Rincevent s’était jusqu’à présent flatté de se sentir toujours seul, même dans la cité fourmillante, mais là, il trouvait affreux d’être seul avec soi-même.
Il roula le tapis, se le jeta sur l’épaule et parcourut à pas de loup les rues fantomatiques qui menaient à l’Université.

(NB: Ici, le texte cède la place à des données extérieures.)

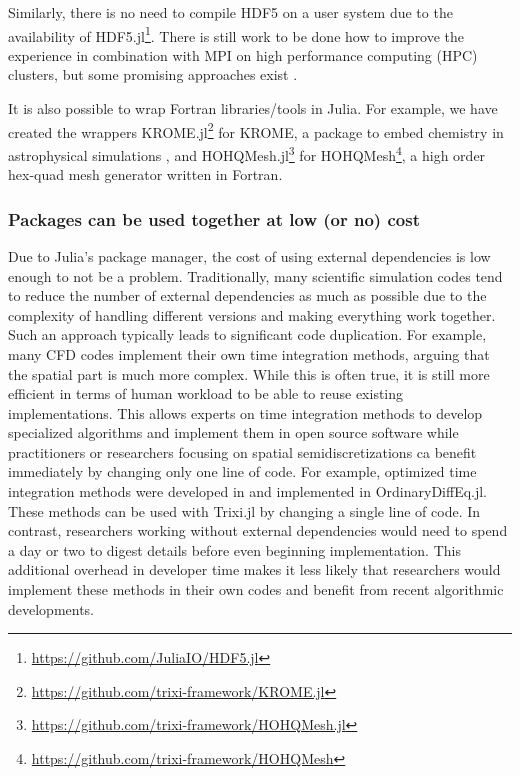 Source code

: \documentclass{juliacon}
\newcommand{\trixi}{Trixi.jl\xspace}
\begin{document}
Similarly, there is no need to compile HDF5 on a user system due to the
availability of HDF5.jl\footnote{\url{https://github.com/JuliaIO/HDF5.jl}}.
There is still work to be done how to improve the experience in combination
with MPI on high performance computing (HPC) clusters, but some promising
approaches exist \cite{byrne2021mpi}.

It is also possible to wrap Fortran libraries/tools in Julia. For example, we
have created the wrappers KROME.jl\footnote{\url{https://github.com/trixi-framework/KROME.jl}}
for KROME, a package to embed chemistry in astrophysical simulations
\cite{grassi2014krome}, and HOHQMesh.jl\footnote{\url{https://github.com/trixi-framework/HOHQMesh.jl}}
for HOHQMesh\footnote{\url{https://github.com/trixi-framework/HOHQMesh}}, a high order
hex-quad mesh generator written in Fortran.

\subsubsection{Packages can be used together at low (or no) cost}

Due to Julia's package manager, the cost of using external dependencies is low
enough to not be a problem. Traditionally, many scientific simulation codes tend
to reduce the number of external dependencies as much as possible due to the
complexity of handling different versions and making everything work together.
Such an approach typically leads to significant code duplication. For example, many
CFD codes implement their own time integration methods, arguing that the spatial
part is much more complex. While this is often true, it is still more efficient
in terms of human workload to be able to reuse existing implementations. This
allows experts on time integration methods to develop specialized algorithms and
implement them in open source software while practitioners or researchers focusing
on spatial semidiscretizations ca benefit immediately by changing only one line
of code. For example, optimized time integration methods were developed in
\cite{ranocha2021optimized} and implemented in OrdinaryDiffEq.jl. These methods
can be used with \trixi by changing a single line of code. In contrast, researchers
working without external dependencies would need to spend a day or two to digest
details before even beginning implementation. This additional overhead in developer
time makes it less likely that researchers would implement these methods in their own 
codes and benefit from recent algorithmic developments. 
\end{document}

Les portes étaient ouvertes à tous les vents. La plupart des bâtiments paraissaient à demi détruits, soit par des tirs manqués ou des ricochets. La tour de la sourcellerie, bien trop haute pour être réelle, avait l’air indemne. Contrairement à la vieille Tour de l’Art. La moitié de la magie qui visait sa voisine avait dû rebondir dessus. Des pans entiers avaient fondu et commencé de s’écouler ; certains rougeoyaient, d’autres s’étaient cristallisés, quelques-uns s’étaient tordus, aurait-on dit, pour échapper en partie aux trois dimensions classiques. On aurait même plaint la pierre d’avoir dû subir pareil traitement. Vrai, la tour avait pour ainsi dire tout enduré à l’exception de l’écroulement définitif. Elle semblait tellement éprouvée que la pesanteur avait peut-être voulu l’épargner.
Rincevent soupira et contourna en catimini le pied de la tour en direction de la bibliothèque.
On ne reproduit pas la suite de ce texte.